### ACTIVITY:
Read through the entries below and return each line with the word "pmenta".

-- Opening Marker --

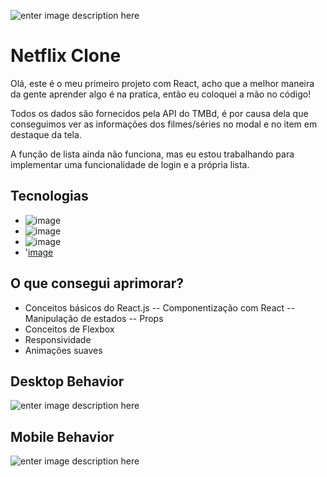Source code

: ![enter image description here](https://github.com/pmenta/netflix-clone/blob/master/github/desktop-behavior.gif?raw=true)


# Netflix Clone

Olá, este é o meu primeiro projeto com React, acho que a melhor maneira da gente aprender algo é na pratica, então eu coloquei a mão no código!

Todos os dados são fornecidos pela API do TMBd, é por causa dela que conseguimos ver as informações dos filmes/séries no modal e no item em destaque da tela.

A função de lista ainda não funciona, mas eu estou trabalhando para implementar uma funcionalidade de login e a própria lista.

## Tecnologias

- ![image](https://img.shields.io/badge/HTML5-E34F26?style=for-the-badge&logo=html5&logoColor=white)
- ![image](https://img.shields.io/badge/CSS3-1572B6?style=for-the-badge&logo=css3&logoColor=white)
- ![image](https://img.shields.io/badge/JavaScript-323330?style=for-the-badge&logo=javascript&logoColor=F7DF1E)
- '[image](https://img.shields.io/badge/react%20-%2320232a.svg?&style=for-the-badge&logo=react&logoColor=%2361DAFB"/>)

## O que consegui aprimorar?

-   Conceitos básicos do React.js
--  Componentização com React
--  Manipulação de estados
--  Props
-   Conceitos de Flexbox
-   Responsividade
-   Animações suaves

## [](https://github.com/pmenta/netflix-clone/blob/master/github/modal-desktop-behavior.gif?raw=true)Desktop Behavior

![enter image description here](https://github.com/pmenta/netflix-clone/blob/master/github/modal-desktop-behavior.gif?raw=true)

## [](https://github.com/pmenta/netflix-clone/blob/master/github/mobile-behavior.gif?raw=true)Mobile Behavior

![enter image description here](https://github.com/pmenta/netflix-clone/blob/master/github/mobile-behavior.gif?raw=true)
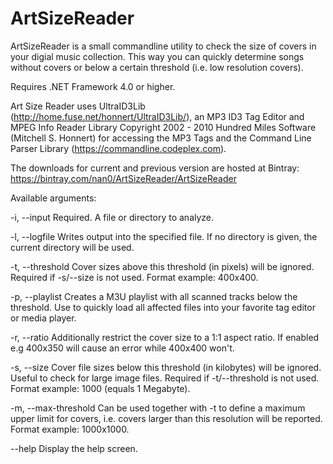 ArtSizeReader
=============

ArtSizeReader is a small commandline utility to check the size of covers in your digial music collection. This way you can quickly determine songs without covers or below a certain threshold (i.e. low resolution covers).

Requires .NET Framework 4.0 or higher.

Art Size Reader uses UltraID3Lib (http://home.fuse.net/honnert/UltraID3Lib/), an MP3 ID3 Tag Editor and MPEG Info Reader Library Copyright 2002 - 2010 Hundred Miles Software (Mitchell S. Honnert) for accessing the MP3 Tags and the Command Line Parser Library (https://commandline.codeplex.com).

The downloads for current and previous version are hosted at Bintray: https://bintray.com/nan0/ArtSizeReader/ArtSizeReader

Available arguments:

-i, --input Required. A file or directory to analyze.

-l, --logfile Writes output into the specified file. If no directory is given, the current directory will be used.

-t, --threshold Cover sizes above this threshold (in pixels) will be ignored. Required if -s/--size is not used. Format example: 400x400.

-p, --playlist Creates a M3U playlist with all scanned tracks below the threshold. Use to quickly load all affected files into your favorite tag editor or media player.

-r, --ratio Additionally restrict the cover size to a 1:1 aspect ratio. If enabled e.g 400x350 will cause an error while 400x400 won't.

-s, --size Cover file sizes below this threshold (in kilobytes) will be ignored. Useful to check for large image files. Required if -t/--threshold is not used. Format example: 1000 (equals 1 Megabyte).

-m, --max-threshold Can be used together with -t to define a maximum upper limit for covers, i.e. covers larger than this resolution will be reported. Format example: 1000x1000.

--help Display the help screen.
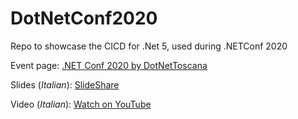 # DotNetConf2020
Repo to showcase the CICD for .Net 5, used during .NETConf 2020

Event page: [.NET Conf 2020 by DotNetToscana](https://www.dotnettoscana.org/eventi/net-conf-2020-by-dotnettoscana/)

Slides (_Italian_): [SlideShare](https://www.slideshare.net/n3wt0n/ci-cd-per-net-5-facile-con-azure-pipelines-e-github-actions)

Video (_Italian_): [Watch on YouTube](https://youtu.be/JfhP2gIzXr0)

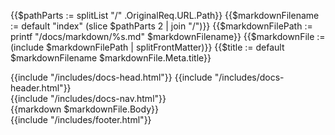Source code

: {{$pathParts := splitList "/" .OriginalReq.URL.Path}}
{{$markdownFilename := default "index" (slice $pathParts 2 | join "/")}}
{{$markdownFilePath := printf "/docs/markdown/%s.md" $markdownFilename}}
{{$markdownFile := (include $markdownFilePath | splitFrontMatter)}}
{{$title := default $markdownFilename $markdownFile.Meta.title}}
<!DOCTYPE html>
<html>
 <head>
  <title>{{$title}} &mdash; Caddy Documentation</title>
  {{include "/includes/docs-head.html"}}
  <meta property="og:title" content="{{$title}} - Caddy Documentation">
  <meta name="twitter:title" value="{{$title}} - Caddy Documentation">
 </head>
 <body>
  {{include "/includes/docs-header.html"}}
  <main>
   {{include "/includes/docs-nav.html"}}
   <div class="article-container">
    <div class="paper" id="paper1"></div>
    <div class="paper" id="paper2"></div>
    <article class="paper paper3">
     {{markdown $markdownFile.Body}}
    </article>
   </div>
   <div class="sidebar"></div>
  </main>
  {{include "/includes/footer.html"}}
 </body>
</html>
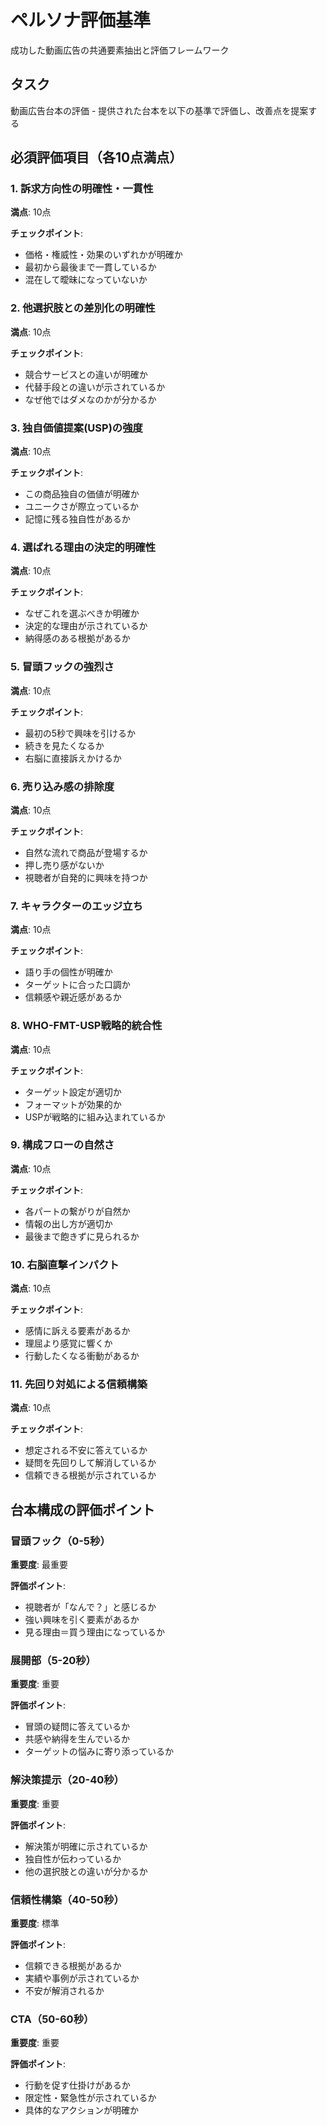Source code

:# ペルソナ評価基準
成功した動画広告の共通要素抽出と評価フレームワーク

## タスク
動画広告台本の評価 - 提供された台本を以下の基準で評価し、改善点を提案する

## 必須評価項目（各10点満点）

### 1. 訴求方向性の明確性・一貫性
**満点**: 10点

**チェックポイント**:
- 価格・権威性・効果のいずれかが明確か
- 最初から最後まで一貫しているか
- 混在して曖昧になっていないか

### 2. 他選択肢との差別化の明確性
**満点**: 10点

**チェックポイント**:
- 競合サービスとの違いが明確か
- 代替手段との違いが示されているか
- なぜ他ではダメなのかが分かるか

### 3. 独自価値提案(USP)の強度
**満点**: 10点

**チェックポイント**:
- この商品独自の価値が明確か
- ユニークさが際立っているか
- 記憶に残る独自性があるか

### 4. 選ばれる理由の決定的明確性
**満点**: 10点

**チェックポイント**:
- なぜこれを選ぶべきか明確か
- 決定的な理由が示されているか
- 納得感のある根拠があるか

### 5. 冒頭フックの強烈さ
**満点**: 10点

**チェックポイント**:
- 最初の5秒で興味を引けるか
- 続きを見たくなるか
- 右脳に直接訴えかけるか

### 6. 売り込み感の排除度
**満点**: 10点

**チェックポイント**:
- 自然な流れで商品が登場するか
- 押し売り感がないか
- 視聴者が自発的に興味を持つか

### 7. キャラクターのエッジ立ち
**満点**: 10点

**チェックポイント**:
- 語り手の個性が明確か
- ターゲットに合った口調か
- 信頼感や親近感があるか

### 8. WHO-FMT-USP戦略的統合性
**満点**: 10点

**チェックポイント**:
- ターゲット設定が適切か
- フォーマットが効果的か
- USPが戦略的に組み込まれているか

### 9. 構成フローの自然さ
**満点**: 10点

**チェックポイント**:
- 各パートの繋がりが自然か
- 情報の出し方が適切か
- 最後まで飽きずに見られるか

### 10. 右脳直撃インパクト
**満点**: 10点

**チェックポイント**:
- 感情に訴える要素があるか
- 理屈より感覚に響くか
- 行動したくなる衝動があるか

### 11. 先回り対処による信頼構築
**満点**: 10点

**チェックポイント**:
- 想定される不安に答えているか
- 疑問を先回りして解消しているか
- 信頼できる根拠が示されているか

## 台本構成の評価ポイント

### 冒頭フック（0-5秒）
**重要度**: 最重要

**評価ポイント**:
- 視聴者が「なんで？」と感じるか
- 強い興味を引く要素があるか
- 見る理由＝買う理由になっているか

### 展開部（5-20秒）
**重要度**: 重要

**評価ポイント**:
- 冒頭の疑問に答えているか
- 共感や納得を生んでいるか
- ターゲットの悩みに寄り添っているか

### 解決策提示（20-40秒）
**重要度**: 重要

**評価ポイント**:
- 解決策が明確に示されているか
- 独自性が伝わっているか
- 他の選択肢との違いが分かるか

### 信頼性構築（40-50秒）
**重要度**: 標準

**評価ポイント**:
- 信頼できる根拠があるか
- 実績や事例が示されているか
- 不安が解消されるか

### CTA（50-60秒）
**重要度**: 重要

**評価ポイント**:
- 行動を促す仕掛けがあるか
- 限定性・緊急性が示されているか
- 具体的なアクションが明確か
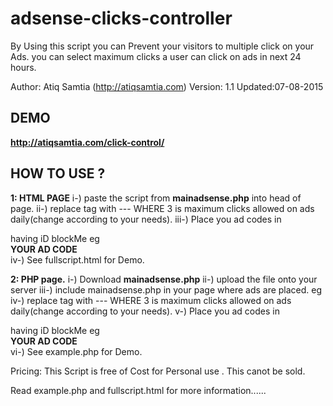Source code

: adsense-clicks-controller
=========================

By Using this script you can Prevent your visitors to multiple click on your Ads. 
you can select maximum clicks a user can click on ads in next 24 hours.

Author: Atiq Samtia (http://atiqsamtia.com)
Version: 1.1
Updated:07-08-2015

## DEMO

  **http://atiqsamtia.com/click-control/**


## HOW TO USE ?

**1: HTML PAGE**
  i-) paste the script from **mainadsense.php** into head of page.
  ii-) replace **<body>** tag with **<body onload="checkCookie(3)">** --- WHERE 3 is maximum clicks allowed on ads daily(change according to your needs).
  iii-) Place you ad codes in <div> having  iD blockMe  eg  **<div id="blockMe"> YOUR AD CODE </div>**
  iv-) See fullscript.html for Demo.
  
**2: PHP page.**
  i-) Download **mainadsense.php**
  ii-) upload the file onto your server 
  iii-) include mainadsense.php in your page where ads are placed.  eg **<?php include "mainadsense.php"; ?>**
  iv-) replace **<body>** tag with **<body onload="checkCookie(3)">** --- WHERE 3 is maximum clicks allowed on ads daily(change according to your needs).
  v-) Place you ad codes in <div> having  iD blockMe  eg  **<div id="blockMe"> YOUR AD CODE </div>**
  vi-) See example.php for Demo.
  

Pricing: This Script is free of Cost for Personal use . This canot be sold.

Read example.php and fullscript.html for more information......

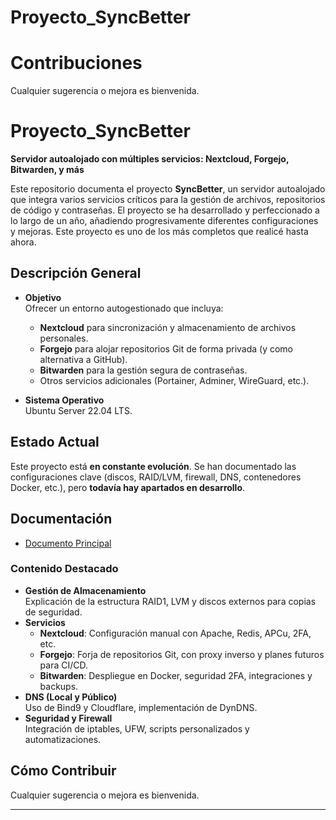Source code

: # Proyecto_SyncBetter

# Contribuciones

Cualquier sugerencia o mejora es bienvenida.

# Proyecto_SyncBetter

**Servidor autoalojado con múltiples servicios: Nextcloud, Forgejo, Bitwarden, y más**

Este repositorio documenta el proyecto **SyncBetter**, un servidor autoalojado que integra varios servicios críticos para la gestión de archivos, repositorios de código y contraseñas. El proyecto se ha desarrollado y perfeccionado a lo largo de un año, añadiendo progresivamente diferentes configuraciones y mejoras. Este proyecto es uno de los más completos que realicé hasta ahora.

## Descripción General

- **Objetivo**  
  Ofrecer un entorno autogestionado que incluya:
  - **Nextcloud** para sincronización y almacenamiento de archivos personales.
  - **Forgejo** para alojar repositorios Git de forma privada (y como alternativa a GitHub).
  - **Bitwarden** para la gestión segura de contraseñas.
  - Otros servicios adicionales (Portainer, Adminer, WireGuard, etc.).
  
- **Sistema Operativo**  
  Ubuntu Server 22.04 LTS.

## Estado Actual

Este proyecto está **en constante evolución**. Se han documentado las configuraciones clave (discos, RAID/LVM, firewall, DNS, contenedores Docker, etc.), pero **todavía hay apartados en desarrollo**.

## Documentación

- [Documento Principal](https://github.com/mgion24/Proyecto_SyncBetter/blob/main/SyncBetter/Proyecto_SyncBetter.pdf)

### Contenido Destacado

- **Gestión de Almacenamiento**  
  Explicación de la estructura RAID1, LVM y discos externos para copias de seguridad.
- **Servicios**  
  - **Nextcloud**: Configuración manual con Apache, Redis, APCu, 2FA, etc.  
  - **Forgejo**: Forja de repositorios Git, con proxy inverso y planes futuros para CI/CD.  
  - **Bitwarden**: Despliegue en Docker, seguridad 2FA, integraciones y backups.  
- **DNS (Local y Público)**  
  Uso de Bind9 y Cloudflare, implementación de DynDNS.  
- **Seguridad y Firewall**  
  Integración de iptables, UFW, scripts personalizados y automatizaciones.

## Cómo Contribuir

Cualquier sugerencia o mejora es bienvenida.

---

-- Closing Marker --

### RESULT BELOW:
: ![enter image description here](https://github.com/pmenta/netflix-clone/blob/master/github/desktop-behavior.gif?raw=true)
## [](https://github.com/pmenta/netflix-clone/blob/master/github/modal-desktop-behavior.gif?raw=true)Desktop Behavior
![enter image description here](https://github.com/pmenta/netflix-clone/blob/master/github/modal-desktop-behavior.gif?raw=true)
## [](https://github.com/pmenta/netflix-clone/blob/master/github/mobile-behavior.gif?raw=true)Mobile Behavior
![enter image description here](https://github.com/pmenta/netflix-clone/blob/master/github/mobile-behavior.gif?raw=true)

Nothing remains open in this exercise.